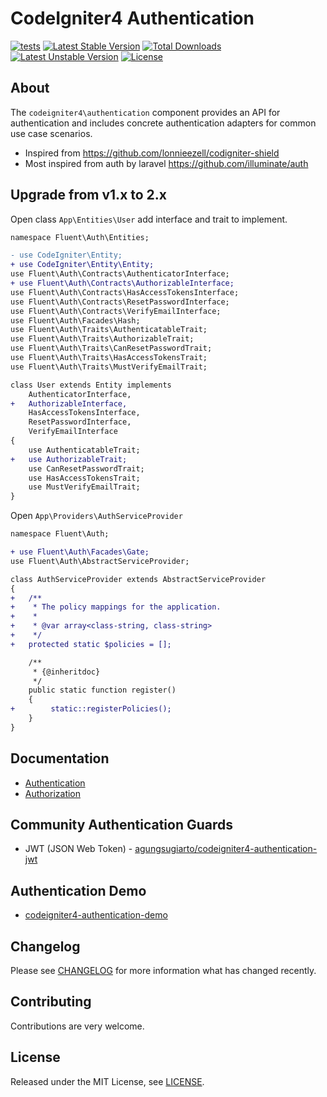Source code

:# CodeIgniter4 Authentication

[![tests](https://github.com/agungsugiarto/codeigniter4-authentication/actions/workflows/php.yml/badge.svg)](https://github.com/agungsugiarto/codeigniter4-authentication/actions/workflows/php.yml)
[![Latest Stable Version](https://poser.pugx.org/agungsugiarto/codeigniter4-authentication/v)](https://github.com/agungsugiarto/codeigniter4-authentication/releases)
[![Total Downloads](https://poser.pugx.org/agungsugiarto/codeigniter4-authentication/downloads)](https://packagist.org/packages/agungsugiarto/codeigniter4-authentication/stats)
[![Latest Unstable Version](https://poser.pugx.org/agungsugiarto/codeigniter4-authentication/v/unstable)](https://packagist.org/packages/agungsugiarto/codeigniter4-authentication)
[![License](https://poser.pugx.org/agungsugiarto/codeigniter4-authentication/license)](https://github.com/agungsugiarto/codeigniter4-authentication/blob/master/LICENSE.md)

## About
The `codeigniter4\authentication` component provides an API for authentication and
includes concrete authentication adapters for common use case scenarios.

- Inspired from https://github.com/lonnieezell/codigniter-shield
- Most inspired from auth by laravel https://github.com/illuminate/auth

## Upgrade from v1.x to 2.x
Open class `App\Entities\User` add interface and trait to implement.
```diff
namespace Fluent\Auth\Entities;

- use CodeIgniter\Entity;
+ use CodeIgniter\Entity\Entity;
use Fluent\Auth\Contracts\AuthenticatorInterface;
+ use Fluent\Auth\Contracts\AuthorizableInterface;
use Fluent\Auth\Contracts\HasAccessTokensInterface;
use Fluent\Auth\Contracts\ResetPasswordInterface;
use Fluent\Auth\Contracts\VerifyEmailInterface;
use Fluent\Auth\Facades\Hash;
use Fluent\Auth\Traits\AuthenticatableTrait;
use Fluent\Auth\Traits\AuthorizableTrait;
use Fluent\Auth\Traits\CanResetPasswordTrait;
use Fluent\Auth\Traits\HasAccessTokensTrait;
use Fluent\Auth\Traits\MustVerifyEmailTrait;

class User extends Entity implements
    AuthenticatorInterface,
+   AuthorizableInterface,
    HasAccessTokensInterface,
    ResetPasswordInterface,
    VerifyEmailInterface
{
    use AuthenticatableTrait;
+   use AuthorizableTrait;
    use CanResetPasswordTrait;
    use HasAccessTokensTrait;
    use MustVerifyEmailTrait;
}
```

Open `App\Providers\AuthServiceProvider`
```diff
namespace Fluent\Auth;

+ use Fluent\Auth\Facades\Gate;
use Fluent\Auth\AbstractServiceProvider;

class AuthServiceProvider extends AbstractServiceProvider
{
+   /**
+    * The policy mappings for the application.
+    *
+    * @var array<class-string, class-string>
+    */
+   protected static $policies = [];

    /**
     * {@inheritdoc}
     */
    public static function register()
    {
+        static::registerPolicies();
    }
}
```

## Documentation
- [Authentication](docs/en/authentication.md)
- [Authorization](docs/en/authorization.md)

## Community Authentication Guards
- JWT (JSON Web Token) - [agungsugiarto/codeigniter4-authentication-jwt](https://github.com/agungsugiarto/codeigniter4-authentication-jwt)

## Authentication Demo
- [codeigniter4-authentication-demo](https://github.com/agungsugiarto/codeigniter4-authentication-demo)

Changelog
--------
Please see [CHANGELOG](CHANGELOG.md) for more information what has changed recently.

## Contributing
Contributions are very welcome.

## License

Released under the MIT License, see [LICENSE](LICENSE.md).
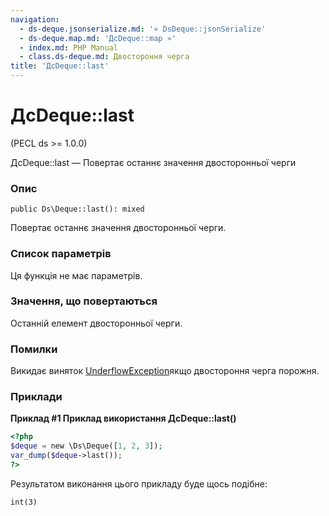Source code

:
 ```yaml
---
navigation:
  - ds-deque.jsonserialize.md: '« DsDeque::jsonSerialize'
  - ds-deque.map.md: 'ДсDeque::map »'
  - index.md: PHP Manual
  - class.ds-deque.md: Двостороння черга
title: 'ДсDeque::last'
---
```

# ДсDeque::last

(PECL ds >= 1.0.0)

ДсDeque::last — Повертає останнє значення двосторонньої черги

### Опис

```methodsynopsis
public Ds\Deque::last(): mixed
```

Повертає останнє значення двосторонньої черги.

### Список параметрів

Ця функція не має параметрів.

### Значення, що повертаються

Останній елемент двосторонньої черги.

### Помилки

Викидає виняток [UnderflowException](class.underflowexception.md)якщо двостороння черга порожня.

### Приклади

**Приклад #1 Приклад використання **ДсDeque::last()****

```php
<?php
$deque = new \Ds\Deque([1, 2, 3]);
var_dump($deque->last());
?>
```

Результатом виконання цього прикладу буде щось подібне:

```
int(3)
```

______

**Problem details**
Using the records given above, list every line that includes the word "HasAccessTokensInterface".

**Output below**
use Fluent\Auth\Contracts\HasAccessTokensInterface;
    HasAccessTokensInterface,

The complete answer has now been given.